La politesse en milieu professionnel : entre authenticité et stratégie sociale
Mme Roberge, soulève un point névralgique : la politesse varie souvent selon le contexte professionnel et les niveaux hiérarchiques. Elle observe que, malheureusement, cette variation peut parfois refléter une classification des gens selon leur statut sociale. Pire encore, Danielle note que certains ne déploient leur courtoisie qu'en présence de leurs supérieur.e.s. « On pourrait interpréter cela comme une forme de manipulation ou d’hypocrisie, » dit-elle. Une prise de conscience qui peut permettre de réfléchir sur l'importance de la sincérité dans nos interactions en milieu de travail.
Esther Pelchat, quant à elle, offre un contre-exemple rafraîchissant. Bien que reconnaissant la tendance à la variation de la politesse selon l'interlocuteur, elle suggère qu'au Québec où la hiérarchie tend à être plus horizontale, ce genre de comportement est moins fréquent.
« Je crois qu’on est poli.e ou l’on ne l’est pas. Surtout au Québec où la hiérarchie est plutôt horizontale »
Esther Pelchat
Elle souligne que dans certains milieux, un ton formel est de mise avec les supérieur.e.s, tandis qu'une approche plus décontractée prévaut avec les collègues. Cette dualité, selon Mme Pelchat, ne doit pas être perçue comme de l'incohérence mais comme une adaptation au contexte professionnel.
Courtoisie au travail au Québec : influence sur la culture d'entreprise
L’exploration des pratiques de politesse en milieu professionnel nous conduit au Québec, où les nuances culturelles tissent un riche tableau d'interactions.
Fusion du respect et de la convivialité
Danielle Roberge nous transporte au cœur de cette dynamique : « Au Québec, le tutoiement transcende une simple marque de familiarité pour devenir un vecteur d'authenticité et de proximité, enrichissant ainsi le milieu professionnel. » Cette approche démontre une fusion unique entre respect et convivialité, un équilibre délicat qui caractérise les interactions au sein de la Belle Province.
Contrastes culturels : un appel à la flexibilité
Mme Roberge met en lumière une particularité fascinante : « Ce qui est perçu comme une marque d'appréciation dans une culture peut être vu différemment ailleurs. Au Québec et au Japon, les attitudes envers des gestes aussi naturels que de roter à table offrent un exemple frappant de ces divergences. » Cette anecdote souligne l'importance cruciale de l'adaptabilité et de la compréhension dans un contexte professionnel de plus en plus globalisé.
L’importance de l'espace personnel
Mme Pelchat aborde un autre aspect du savoir-vivre au travail : « Respecter la bulle personnelle est primordial au Québec. Cela témoigne d'un respect mutuel et contribue à une atmosphère de travail agréable. » Elle ajoute, « Introduire des rituels de salutation chaleureux peut renforcer la cohésion et améliorer le démarrage de la journée. »

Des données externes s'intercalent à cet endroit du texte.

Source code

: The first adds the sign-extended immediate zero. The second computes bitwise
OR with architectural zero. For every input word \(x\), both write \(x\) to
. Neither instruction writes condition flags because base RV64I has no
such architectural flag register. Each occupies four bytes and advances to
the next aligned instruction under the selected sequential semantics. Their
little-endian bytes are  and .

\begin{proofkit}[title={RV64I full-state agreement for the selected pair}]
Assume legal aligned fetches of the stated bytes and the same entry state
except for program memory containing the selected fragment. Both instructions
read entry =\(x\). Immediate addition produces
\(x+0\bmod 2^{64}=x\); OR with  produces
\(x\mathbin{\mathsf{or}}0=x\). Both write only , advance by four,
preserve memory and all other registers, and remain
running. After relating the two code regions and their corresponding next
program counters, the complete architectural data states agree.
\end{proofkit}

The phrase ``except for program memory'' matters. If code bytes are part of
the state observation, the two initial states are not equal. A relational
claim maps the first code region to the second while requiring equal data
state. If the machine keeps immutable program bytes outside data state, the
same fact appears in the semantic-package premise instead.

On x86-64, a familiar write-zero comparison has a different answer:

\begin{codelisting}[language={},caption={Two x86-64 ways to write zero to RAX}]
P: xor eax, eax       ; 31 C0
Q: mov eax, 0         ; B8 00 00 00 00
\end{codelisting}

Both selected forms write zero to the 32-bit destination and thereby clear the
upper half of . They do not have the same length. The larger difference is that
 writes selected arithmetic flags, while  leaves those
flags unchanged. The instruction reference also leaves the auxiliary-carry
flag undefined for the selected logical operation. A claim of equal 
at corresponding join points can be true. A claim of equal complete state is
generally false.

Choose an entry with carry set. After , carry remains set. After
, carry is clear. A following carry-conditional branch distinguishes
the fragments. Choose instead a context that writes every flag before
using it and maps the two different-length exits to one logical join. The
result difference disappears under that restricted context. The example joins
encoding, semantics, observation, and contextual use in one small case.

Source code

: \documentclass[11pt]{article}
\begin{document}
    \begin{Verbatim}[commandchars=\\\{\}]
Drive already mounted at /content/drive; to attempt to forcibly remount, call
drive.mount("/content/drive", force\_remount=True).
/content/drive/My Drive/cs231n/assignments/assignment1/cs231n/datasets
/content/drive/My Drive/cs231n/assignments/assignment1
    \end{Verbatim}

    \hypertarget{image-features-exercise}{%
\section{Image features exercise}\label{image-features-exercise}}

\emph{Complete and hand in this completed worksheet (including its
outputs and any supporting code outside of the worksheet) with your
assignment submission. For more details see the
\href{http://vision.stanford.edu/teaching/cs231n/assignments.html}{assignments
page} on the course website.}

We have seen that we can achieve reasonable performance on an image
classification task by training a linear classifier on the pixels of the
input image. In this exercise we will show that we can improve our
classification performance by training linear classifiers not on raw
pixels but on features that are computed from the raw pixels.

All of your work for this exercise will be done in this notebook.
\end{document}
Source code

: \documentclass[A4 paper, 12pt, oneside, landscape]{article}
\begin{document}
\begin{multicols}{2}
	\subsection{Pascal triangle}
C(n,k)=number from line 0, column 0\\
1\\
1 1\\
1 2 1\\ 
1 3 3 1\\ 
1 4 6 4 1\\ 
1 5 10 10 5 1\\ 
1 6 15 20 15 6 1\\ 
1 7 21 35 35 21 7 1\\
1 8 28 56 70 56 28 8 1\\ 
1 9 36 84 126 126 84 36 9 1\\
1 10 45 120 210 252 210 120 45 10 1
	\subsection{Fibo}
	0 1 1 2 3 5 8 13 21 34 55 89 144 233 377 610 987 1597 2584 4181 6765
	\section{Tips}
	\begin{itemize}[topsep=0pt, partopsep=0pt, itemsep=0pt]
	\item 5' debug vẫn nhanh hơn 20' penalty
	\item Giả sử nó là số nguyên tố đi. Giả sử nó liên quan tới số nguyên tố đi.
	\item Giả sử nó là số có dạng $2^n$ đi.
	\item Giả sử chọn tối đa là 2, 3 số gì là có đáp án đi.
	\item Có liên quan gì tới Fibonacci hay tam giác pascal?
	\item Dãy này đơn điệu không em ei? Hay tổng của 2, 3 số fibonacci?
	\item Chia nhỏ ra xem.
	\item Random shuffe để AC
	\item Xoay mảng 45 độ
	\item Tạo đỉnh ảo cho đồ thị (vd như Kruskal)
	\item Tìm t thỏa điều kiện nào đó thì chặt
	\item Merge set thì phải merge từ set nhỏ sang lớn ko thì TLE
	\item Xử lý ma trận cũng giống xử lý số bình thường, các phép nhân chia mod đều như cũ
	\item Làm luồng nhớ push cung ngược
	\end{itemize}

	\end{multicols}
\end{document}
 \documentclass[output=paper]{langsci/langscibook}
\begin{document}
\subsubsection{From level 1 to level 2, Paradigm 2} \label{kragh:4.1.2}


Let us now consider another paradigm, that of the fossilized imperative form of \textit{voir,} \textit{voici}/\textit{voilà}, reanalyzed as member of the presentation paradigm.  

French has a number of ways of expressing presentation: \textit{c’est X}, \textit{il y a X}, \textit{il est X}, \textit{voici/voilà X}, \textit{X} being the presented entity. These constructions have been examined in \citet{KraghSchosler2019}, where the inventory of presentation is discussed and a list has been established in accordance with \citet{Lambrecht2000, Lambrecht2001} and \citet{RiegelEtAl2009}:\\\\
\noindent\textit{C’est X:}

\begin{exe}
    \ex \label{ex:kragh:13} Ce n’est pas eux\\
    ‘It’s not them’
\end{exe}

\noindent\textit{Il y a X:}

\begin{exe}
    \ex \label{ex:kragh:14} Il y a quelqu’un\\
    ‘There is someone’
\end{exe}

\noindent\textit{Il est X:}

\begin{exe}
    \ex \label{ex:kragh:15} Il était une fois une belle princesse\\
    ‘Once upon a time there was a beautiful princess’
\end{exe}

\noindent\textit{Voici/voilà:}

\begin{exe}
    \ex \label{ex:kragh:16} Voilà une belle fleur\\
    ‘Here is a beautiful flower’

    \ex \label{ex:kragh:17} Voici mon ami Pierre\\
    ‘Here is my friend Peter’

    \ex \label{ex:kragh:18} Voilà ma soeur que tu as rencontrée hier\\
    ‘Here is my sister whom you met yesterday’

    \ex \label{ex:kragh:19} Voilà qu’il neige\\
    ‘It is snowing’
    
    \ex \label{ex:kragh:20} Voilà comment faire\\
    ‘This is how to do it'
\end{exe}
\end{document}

Valoriser l'espace personnel et instaurer des rituels de salutation chaleureux transcendent la routine pour devenir le fondement d'une culture d'entreprise où règnent harmonie et respect. Loin d'être anodins, ces gestes de courtoisie tissent subtilement le tissu de nos interactions, reflétant nos valeurs et illustrant l'importance d'une communication empreinte de bienveillance. Ces actions, bien plus que de simples marques de professionnalisme, cultivent un environnement où chaque individu se sent respecté et inclus, marquant un investissement durable dans la qualité de vie au travail et le tissage de liens forts entre collègues. Il est essentiel de reconnaître que l'équité, la diversité et l'inclusion (EDI) commencent par là aussi !
L'impact de ces démarches, aussi varié soit-il, est incontestable : elles sculptent un cadre de travail où le respect mutuel et l'attention au mieux-être façonnent une entreprise dynamique et soudée. C'est dans cet équilibre que réside le secret d'une réussite partagée, transformant notre environnement professionnel en un espace non seulement plus agréable mais véritablement inspirant.